De modo premonitório, o relator do caso, ministro Walton Alencar, chegou até a imaginar, como exemplo de falta de razoabilidade, a situação em que um presidente tomasse para si uma esmeralda recebida de outro chefe de estado.
Neste ano, o TCU voltou a enfrentar questão similar, a propósito de relógios avaliados em dezenas de milhares de reais recebidos por membros de uma comitiva presidencial que visitou o Catar em 2019. Embora tenha avaliado a questão por outro prisma –o de leis sobre conflitos de interesse, bem como do Código de Ética da Alta Administração Federal– a conclusão do tribunal foi a mesma do acórdão de 2016.
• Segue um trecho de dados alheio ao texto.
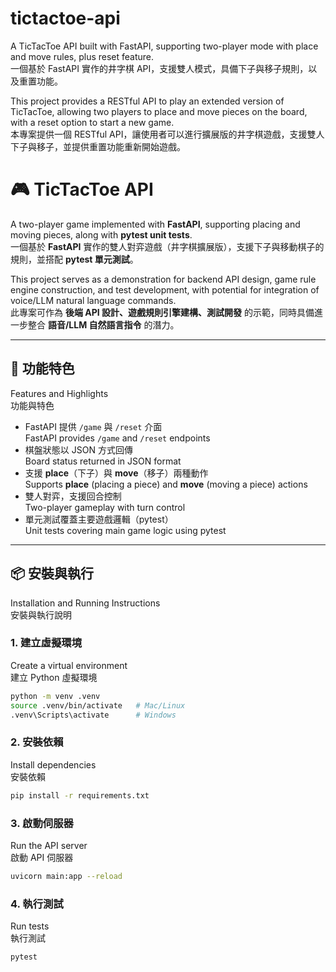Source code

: # tictactoe-api  
A TicTacToe API built with FastAPI, supporting two-player mode with place and move rules, plus reset feature.  
一個基於 FastAPI 實作的井字棋 API，支援雙人模式，具備下子與移子規則，以及重置功能。  

This project provides a RESTful API to play an extended version of TicTacToe, allowing two players to place and move pieces on the board, with a reset option to start a new game.  
本專案提供一個 RESTful API，讓使用者可以進行擴展版的井字棋遊戲，支援雙人下子與移子，並提供重置功能重新開始遊戲。  

# 🎮 TicTacToe API  
A two-player game implemented with **FastAPI**, supporting placing and moving pieces, along with **pytest unit tests**.  
一個基於 **FastAPI** 實作的雙人對弈遊戲（井字棋擴展版），支援下子與移動棋子的規則，並搭配 **pytest 單元測試**。  

This project serves as a demonstration for backend API design, game rule engine construction, and test development, with potential for integration of voice/LLM natural language commands.  
此專案可作為 **後端 API 設計、遊戲規則引擎建構、測試開發** 的示範，同時具備進一步整合 **語音/LLM 自然語言指令** 的潛力。  

---  

## 🚀 功能特色  
Features and Highlights  
功能與特色  

- FastAPI 提供 `/game` 與 `/reset` 介面  
  FastAPI provides `/game` and `/reset` endpoints  
- 棋盤狀態以 JSON 方式回傳  
  Board status returned in JSON format  
- 支援 **place**（下子）與 **move**（移子）兩種動作  
  Supports **place** (placing a piece) and **move** (moving a piece) actions  
- 雙人對弈，支援回合控制  
  Two-player gameplay with turn control  
- 單元測試覆蓋主要遊戲邏輯（pytest）  
  Unit tests covering main game logic using pytest  

---  

## 📦 安裝與執行  
Installation and Running Instructions  
安裝與執行說明  

### 1. 建立虛擬環境  
Create a virtual environment  
建立 Python 虛擬環境  

```bash  
python -m venv .venv  
source .venv/bin/activate   # Mac/Linux  
.venv\Scripts\activate      # Windows  
```  

### 2. 安裝依賴  
Install dependencies  
安裝依賴  

```bash  
pip install -r requirements.txt  
```  

### 3. 啟動伺服器  
Run the API server  
啟動 API 伺服器  

```bash  
uvicorn main:app --reload  
```  

### 4. 執行測試  
Run tests  
執行測試  

```bash  
pytest  
```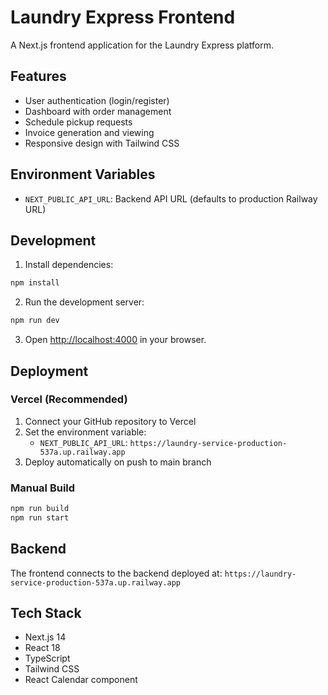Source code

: # Laundry Express Frontend

A Next.js frontend application for the Laundry Express platform.

## Features

- User authentication (login/register)
- Dashboard with order management
- Schedule pickup requests
- Invoice generation and viewing
- Responsive design with Tailwind CSS

## Environment Variables

- `NEXT_PUBLIC_API_URL`: Backend API URL (defaults to production Railway URL)

## Development

1. Install dependencies:
```bash
npm install
```

2. Run the development server:
```bash
npm run dev
```

3. Open [http://localhost:4000](http://localhost:4000) in your browser.

## Deployment

### Vercel (Recommended)

1. Connect your GitHub repository to Vercel
2. Set the environment variable:
   - `NEXT_PUBLIC_API_URL`: `https://laundry-service-production-537a.up.railway.app`
3. Deploy automatically on push to main branch

### Manual Build

```bash
npm run build
npm run start
```

## Backend

The frontend connects to the backend deployed at:
`https://laundry-service-production-537a.up.railway.app`

## Tech Stack

- Next.js 14
- React 18
- TypeScript
- Tailwind CSS
- React Calendar component 
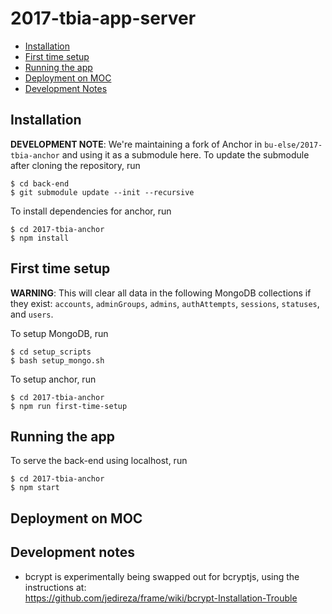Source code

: # 2017-tbia-app-server

- [Installation](#installation)
- [First time setup](#first-time-setup)
- [Running the app](#running-the-app)
- [Deployment on MOC](#deployment-on-moc)
- [Development Notes](#development-notes)

## Installation
__DEVELOPMENT NOTE__: We're maintaining a fork of Anchor in `bu-else/2017-tbia-anchor` and using it as a submodule here. To update the submodule after cloning the repository, run
```
$ cd back-end
$ git submodule update --init --recursive
```

To install dependencies for anchor, run
```
$ cd 2017-tbia-anchor
$ npm install
```

## First time setup
__WARNING__: This will clear all data in the following MongoDB collections if they exist: `accounts`, `adminGroups`, `admins`, `authAttempts`, `sessions`, `statuses`, and `users`.

To setup MongoDB, run
```
$ cd setup_scripts
$ bash setup_mongo.sh
```

To setup anchor, run
```
$ cd 2017-tbia-anchor
$ npm run first-time-setup
```

## Running the app
To serve the back-end using localhost, run
```
$ cd 2017-tbia-anchor
$ npm start
```

## Deployment on MOC

## Development notes
* bcrypt is experimentally being swapped out for bcryptjs, using the instructions at:<br>
https://github.com/jedireza/frame/wiki/bcrypt-Installation-Trouble<br>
Para além da tecnicalidade das leis, no entanto, há aspectos da conduta dos integrantes das altas esferas da República que não deveriam depender de qualquer previsão legal.
Resta óbvio e evidente que tanto Jair Bolsonaro quanto seus ministros foram presenteados apenas em razão de sua qualidade de representantes do Estado brasileiro. Assim, ao tomarem para si os regalos recebidos, eles adotaram uma conduta não só incompatível com a ética que se espera de tais autoridades. Benesses tão luxuosas tendem também a despertar suspeitas sobre as intenções daqueles que as ofertam –sobretudo quando se sabe que provêm de países com fortes traços autocráticos.
Há casos em que o bom senso e o espírito republicano deveriam bastar.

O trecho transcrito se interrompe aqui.